> WHAT IS REQUIRED
Return only those lines of the records below in which "room" appears.

> DATASET ENTRIES
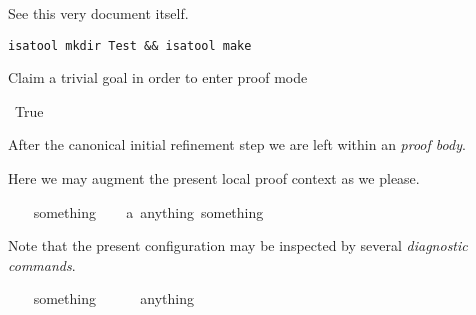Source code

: %
\begin{isabellebody}%
\def\isabellecontext{Tutorial}%
\isamarkupfalse%
%
\isamarkuptrue%
%
\isamarkuptrue%
%
\isamarkuptrue%
%
\isamarkuptrue%
%
\isamarkuptrue%
%
\isamarkuptrue%
%
\isamarkuptrue%
%
\isamarkuptrue%
%
\isamarkuptrue%
%
\isamarkuptrue%
%
\isamarkuptrue%
%
\begin{isamarkuptext}%
See this very document itself.%
\end{isamarkuptext}%
\isamarkuptrue%
%
\isamarkuptrue%
%
\begin{isamarkuptext}%
\verb"isatool mkdir Test && isatool make"%
\end{isamarkuptext}%
\isamarkuptrue%
%
\isamarkuptrue%
%
\isamarkuptrue%
%
\begin{isamarkuptext}%
Claim a trivial goal in order to enter proof mode \isa{{\isasymdots}}%
\end{isamarkuptext}%
\isamarkuptrue%
\ True\isanewline
\isamarkupfalse%
\isamarkupfalse%
%
\begin{isamarkuptxt}%
After the canonical initial refinement step we are left
    within an \emph{proof body}.%
\end{isamarkuptxt}%
\isamarkuptrue%
%
\begin{isamarkuptxt}%
Here we may augment the present local {proof context} as we
    please.%
\end{isamarkuptxt}%
\ \ \isamarkuptrue%
\ something\isanewline
\ \ \isamarkupfalse%
\ a{\isacharcolon}\ {\isachardoublequote}anything\ something{\isachardoublequote}\isamarkupfalse%
%
\begin{isamarkuptxt}%
Note that the present configuration may be inspected by
  several \emph{diagnostic commands}.%
\end{isamarkuptxt}%
\ \ \isamarkuptrue%
\ something\ \ %
\isanewline
\ \ \isamarkupfalse%
\ anything\ \ %

\end{isabellebody}
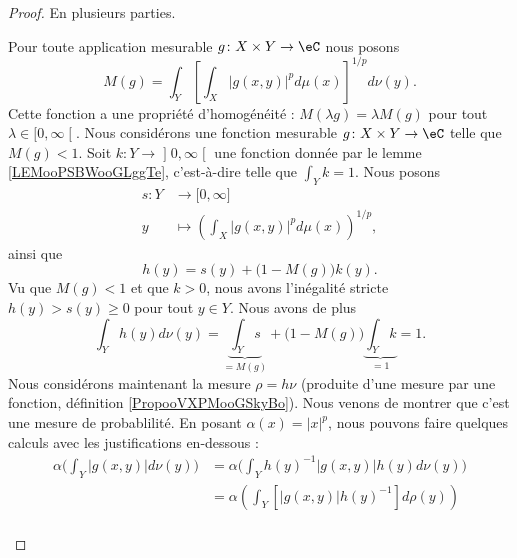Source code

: \begin{proof}
	En plusieurs parties.
	\begin{subproof}
		\spitem[La fonction \( M\)]
		Pour toute application mesurable \( g\colon X\times Y\to \eC\) nous posons
		\begin{equation}
			M(g)=\int_Y \left[ \int_X| g(x,y) |^pd\mu(x) \right]^{1/p}d\nu(y).
		\end{equation}
		Cette fonction a une propriété d'homogénéité : \( M(\lambda g)=\lambda M(g)\) pour tout \( \lambda\in \mathopen[ 0 , \infty \mathclose[\).
			\spitem[Si \(  M(g)<1 \)]
			Nous considérons une fonction mesurable \( g\colon X\times Y\to \eC\) telle que \( M(g)<1\). Soit \( k\colon Y\to \mathopen] 0 , \infty \mathclose[\) une fonction donnée par le lemme \ref{LEMooPSBWooGLggTe}, c'est-à-dire telle que \( \int_Yk=1\). Nous posons
		\begin{equation}
			\begin{aligned}
				s\colon Y & \to \mathopen[ 0 , \infty \mathclose]                   \\
				y         & \mapsto \left( \int_X| g(x,y) |^pd\mu(x) \right)^{1/p},
			\end{aligned}
		\end{equation}
		ainsi que
		\begin{equation}
			h(y)=s(y)+\big(1-M(g)\big)k(y).
		\end{equation}
		Vu que \( M(g)<1\) et que \( k>0\), nous avons l'inégalité stricte \( h(y)>s(y)\geq 0\) pour tout \( y\in Y\). Nous avons de plus
		\begin{equation}
			\int_Y h(y)d\nu(y)=\underbrace{\int_Ys}_{=M(g)}+\big( 1-M(g) \big)\underbrace{\int_Yk}_{=1}=1.
		\end{equation}
		Nous considérons maintenant la mesure \( \rho=h\nu\) (produite d'une mesure par une fonction, définition \ref{PropooVXPMooGSkyBo}). Nous venons de montrer que c'est une mesure de probablilité. En posant \( \alpha(x)=| x |^p\), nous pouvons faire quelques calculs avec les justifications en-dessous :
		\begin{subequations}        \label{SUBEQSooPPZIooSEDcpS}
			\begin{align}
				\alpha\big( \int_Y|g(x,y)|d\nu(y)\big) & =\alpha\big( \int_Yh(y)^{-1}|g(x,y)|h(y)d\nu(y)\big)                                     \\
				                                       & =\alpha\left( \int_Y [|g(x,y)|h(y)^{-1}]d\rho(y) \right)                                 \\

\end{align}
\end{subequations}
\end{subproof}
\end{proof}
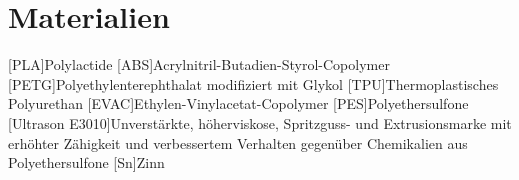 \section*{Materialien}

\begin{acronym}[EuGH]

[PLA]{Polylactide}
[ABS]{Acrylnitril-Butadien-Styrol-Copolymer}
[PETG]{Polyethylenterephthalat modifiziert mit Glykol}
[TPU]{Thermoplastisches Polyurethan}
[EVAC]{Ethylen-Vinylacetat-Copolymer}
[PES]{Polyethersulfone}
[Ultrason E3010]{Unverstärkte, höherviskose, Spritzguss- und Extrusionsmarke mit erhöhter Zähigkeit und verbessertem Verhalten
gegenüber Chemikalien aus Polyethersulfone }
[Sn]{Zinn}


\end{acronym}



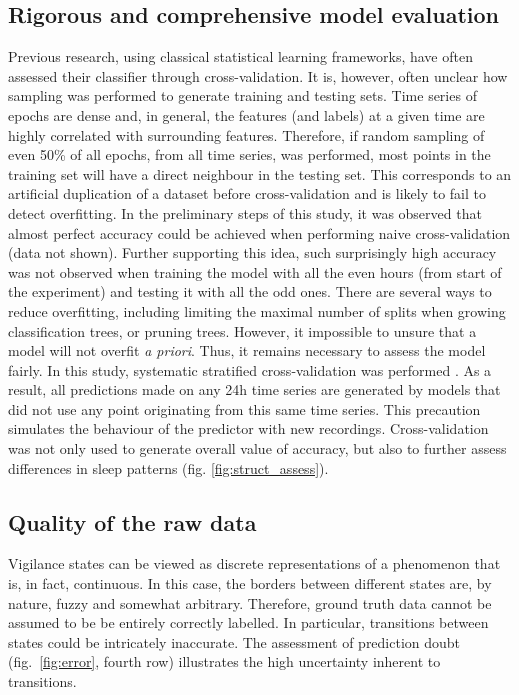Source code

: \subsection{Rigorous and comprehensive model evaluation}

Previous research, using classical statistical learning frameworks,
have often assessed their classifier through cross-validation.
It is, however, often unclear how sampling was performed to generate training and
testing sets\cite{ebrahimi_automatic_2008, chapotot_automated_2010, sen_comparative_2014}.
Time series of epochs are dense and, in general,
the features (and labels) at a given time are highly correlated with surrounding features.
Therefore, if random sampling of even 50\% of all epochs, from all time series, was performed,
most points in the training set will have a direct neighbour in the testing set.
This corresponds to an artificial duplication of a dataset before cross-validation and is likely to fail to detect overfitting.
In the preliminary steps of this study, it was observed that almost perfect accuracy could be achieved when performing naive cross-validation (data not shown).
Further supporting this idea, such surprisingly high accuracy was not observed when training the model
with all the even hours (from start of the experiment) and testing it with all the odd ones.
There are several ways to reduce overfitting, including limiting the maximal number of splits when growing classification trees, or pruning trees.
However, it impossible to unsure that a model will not overfit \emph{a priori}.
Thus, it remains necessary to assess the model fairly.
In this study, systematic stratified cross-validation was
performed \cite{ding_querying_2008}.
As a result, all predictions made on any 24h time series are generated by models
that did not use any point originating from this same time series. This precaution simulates the behaviour of the predictor with new recordings.
Cross-validation was not only used to generate overall value of accuracy, but also to further assess differences in sleep patterns (fig. \ref{fig:struct_assess}).

\subsection{Quality of the raw data}

Vigilance states can be viewed as discrete representations of a phenomenon that is, in fact, continuous.
In this case, the borders between different states are, by nature, fuzzy and somewhat arbitrary.
Therefore, ground truth data cannot be assumed to be be entirely correctly labelled.
In particular, transitions between states could be intricately inaccurate.
The assessment of prediction doubt (fig.~\ref{fig:error}, fourth row) illustrates the high uncertainty inherent to transitions.

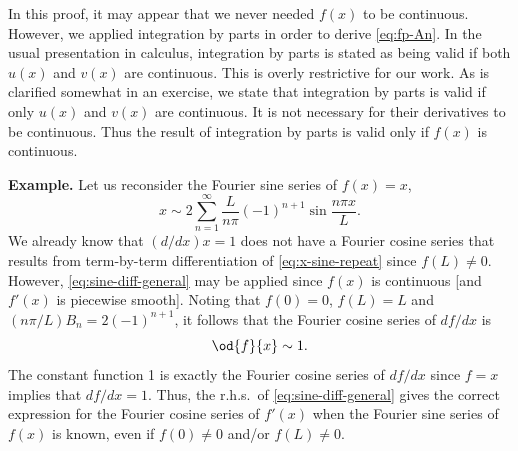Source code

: \begin{center}
\end{center}

In this proof, it may appear that we never needed $f(x)$ to be continuous.  However, we applied integration by parts in order to derive \eqref{eq:fp-An}.  In the usual presentation in calculus, integration by parts is stated as being valid if both $u(x)$ and $v(x)$ are continuous.  This is overly restrictive for our work.  As is clarified somewhat in an exercise, we state that integration by parts is valid if only $u(x)$ and $v(x)$ are continuous.  It is not necessary for their derivatives to be continuous.  Thus the result of integration by parts is valid only if $f(x)$ is continuous.

\textbf{Example.}  Let us reconsider the Fourier sine series of $f(x) = x$,
\begin{equation}
\label{eq:x-sine-repeat}
x \sim 2\sum_{n=1}^{\infty} \frac{L}{n\pi}(-1)^{n+1} \sin \frac{n\pi x}{L}.
\end{equation}
We already know that $(d/dx)x = 1$ does not have a Fourier cosine series that results from term-by-term differentiation of \eqref{eq:x-sine-repeat} since $f(L) \ne 0$.  However, \eqref{eq:sine-diff-general} may be applied since $f(x)$ is continuous [and $f'(x)$ is piecewise smooth].  Noting that $f(0) = 0$, $f(L) = L$ and $(n\pi/L)B_n = 2(-1)^{n+1}$, it follows that the Fourier cosine series of $df/dx$ is
\[
\od{f}{x} \sim 1.
\]
The constant function 1 is exactly the Fourier cosine series of $df/dx$ since $f = x$ implies that $df/dx = 1$.  Thus, the r.h.s.\ of \eqref{eq:sine-diff-general} gives the correct expression for the Fourier cosine series of $f'(x)$ when the Fourier sine series of $f(x)$ is known, even if $f(0) \ne 0$ and/or $f(L) \ne 0$.

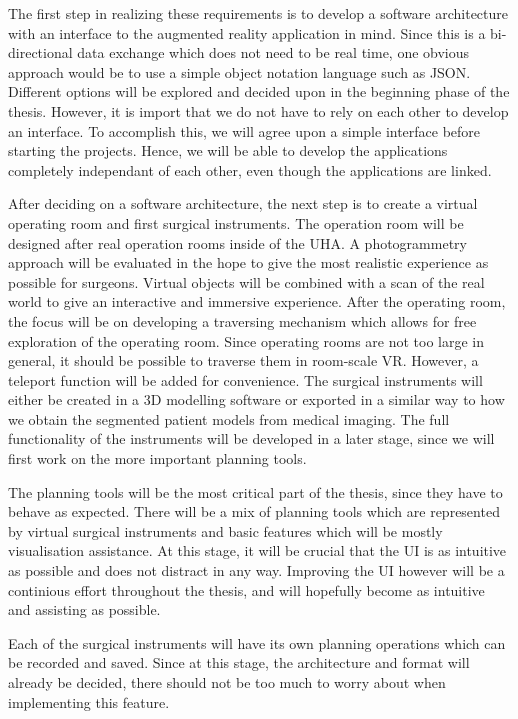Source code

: The first step in realizing these requirements is to develop a software architecture with an interface to the augmented reality application in mind.
Since this is a bi-directional data exchange which does not need to be real time, one obvious approach would be to use a simple object notation language such as JSON.
Different options will be explored and decided upon in the beginning phase of the thesis.
However, it is import that we do not have to rely on each other to develop an interface.
To accomplish this, we will agree upon a simple interface before starting the projects.
Hence, we will be able to develop the applications completely independant of each other, even though the applications are linked.

After deciding on a software architecture, the next step is to create a virtual operating room and first surgical instruments.
The operation room will be designed after real operation rooms inside of the UHA.
A photogrammetry approach will be evaluated in the hope to give the most realistic experience as possible for surgeons.
Virtual objects will be combined with a scan of the real world to give an interactive and immersive experience.
After the operating room, the focus will be on developing a traversing mechanism which allows for free exploration of the operating room.
Since operating rooms are not too large in general, it should be possible to traverse them in room-scale VR.
However, a teleport function will be added for convenience.
The surgical instruments will either be created in a 3D modelling software or exported in a similar way to how we obtain the segmented patient models from medical imaging.
The full functionality of the instruments will be developed in a later stage, since we will first work on the more important planning tools.

The planning tools will be the most critical part of the thesis, since they have to behave as expected.
There will be a mix of planning tools which are represented by virtual surgical instruments and basic features which will be mostly visualisation assistance.
At this stage, it will be crucial that the UI is as intuitive as possible and does not distract in any way.
Improving the UI however will be a continious effort throughout the thesis, and will hopefully become as intuitive and assisting as possible.

Each of the surgical instruments will have its own planning operations which can be recorded and saved.
Since at this stage, the architecture and format will already be decided, there should not be too much to worry about when implementing this feature.


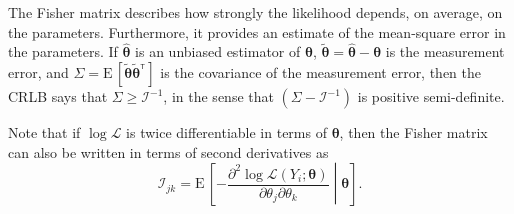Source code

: \documentclass[amsmath,amssymb,aps,prx,reprint,nopreprintnumbers,nofootinbib]{revtex4-1}
\newcommand\transpose{\ensuremath{^{^\mathsf{T}}}}
\begin{document}
The Fisher matrix describes how strongly the likelihood depends, on average, on the parameters. Furthermore, it provides an estimate of the mean-square error in the parameters. If $\hat{\bm\theta}$ is an unbiased estimator of $\bm\theta$, $\tilde{\bm\theta} = \hat{\bm\theta} - \bm\theta$ is the measurement error, and $\Sigma = \mathrm{E} \, [\tilde{\bm\theta}\tilde{\bm\theta}\transpose]$ is the covariance of the measurement error, then the \ac{CRLB} says that $\Sigma \geq \mathcal{I}^{-1}$, in the sense that $\left(\Sigma - \mathcal{I}^{-1}\right)$ is positive semi\nobreakdashes-definite.

Note that if $\log\mathcal{L}$ is twice differentiable in terms of $\bm\theta$, then the Fisher matrix can also be written in terms of second derivatives as
%
\begin{equation}\label{eq:general-fisher-matrix-second-derivatives}
    \mathcal{I}_{jk} = \mathrm{E} \, \left[
        -\frac{\partial^2 \log
            \mathcal{L}(Y_i ; \bm\theta)}
            {\partial \theta_j \partial \theta_k}
    \middle| \bm\theta
    \right].
\end{equation}
\end{document}

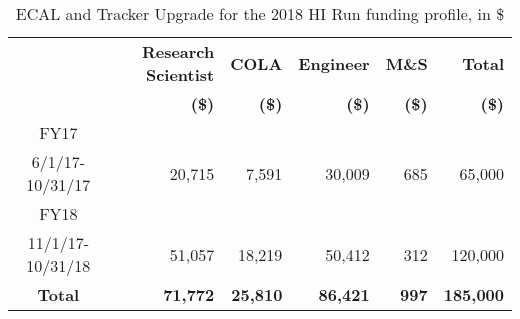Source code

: \begin{table}[hbt]
\begin{center}
\begin{tabular}{|c|r|r|r|r|r|}
\hline
 
                &  \textbf{Research Scientist}  & \textbf{COLA}  & \textbf{Engineer} & \textbf{M\&S}      &  \textbf{Total}\\
                &  \textbf{(\$)}  & \textbf{(\$)}  & \textbf{(\$)} & \textbf{(\$)}      &  \textbf{(\$)}\\ \hline
FY17            &              &        &          &           &         \\
6/1/17-10/31/17  & 20,715      & 7,591  &  30,009  & 685       &  65,000    \\\hline
FY18             &              &        &          &           &         \\
11/1/17-10/31/18  & 51,057    & 18,219   &  50,412     &  312 & 120,000   \\\hline
\textbf{Total}  & \textbf{71,772}    & \textbf{25,810}   &  \textbf{86,421}     &  \textbf{997} & \textbf{185,000} \\\hline
\end{tabular}
\end{center}
\caption{ECAL and Tracker Upgrade for the 2018 HI Run funding profile, in \$}
\label{OpCost}
\end{table}
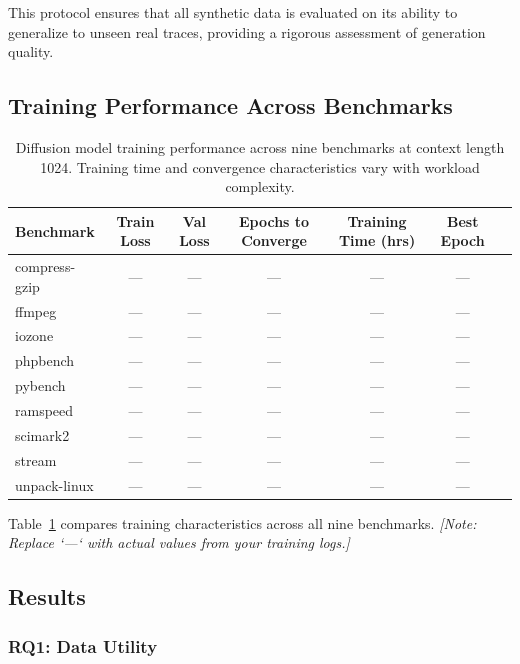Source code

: This protocol ensures that all synthetic data is evaluated on its ability to generalize to unseen real traces, providing a rigorous assessment of generation quality.

\subsection{Training Performance Across Benchmarks}
\label{subsec:training}

\begin{table}[t]
\centering
\caption{Diffusion model training performance across nine benchmarks at context length 1024. Training time and convergence characteristics vary with workload complexity.}
\label{tab:training_performance}
\begin{tabular}{@{}lcccccc@{}}
\toprule
\textbf{Benchmark} & \textbf{Train Loss} & \textbf{Val Loss} & \textbf{Epochs to Converge} & \textbf{Training Time (hrs)} & \textbf{Best Epoch} \\
\midrule
compress-gzip   & --- & --- & --- & --- & --- \\
ffmpeg          & --- & --- & --- & --- & --- \\
iozone          & --- & --- & --- & --- & --- \\
phpbench        & --- & --- & --- & --- & --- \\
pybench         & --- & --- & --- & --- & --- \\
ramspeed        & --- & --- & --- & --- & --- \\
scimark2        & --- & --- & --- & --- & --- \\
stream          & --- & --- & --- & --- & --- \\
unpack-linux    & --- & --- & --- & --- & --- \\
\bottomrule
\end{tabular}
\end{table}

Table~\ref{tab:training_performance} compares training characteristics across all nine benchmarks. \textit{[Note: Replace `---` with actual values from your training logs.]}

\subsection{Results}
\label{subsec:results}

\subsubsection{RQ1: Data Utility}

> TASK RESPONSE
After deciding on a software architecture, the next step is to create a virtual operating room and first surgical instruments.
The operation room will be designed after real operation rooms inside of the UHA.
After the operating room, the focus will be on developing a traversing mechanism which allows for free exploration of the operating room.
Since operating rooms are not too large in general, it should be possible to traverse them in room-scale VR.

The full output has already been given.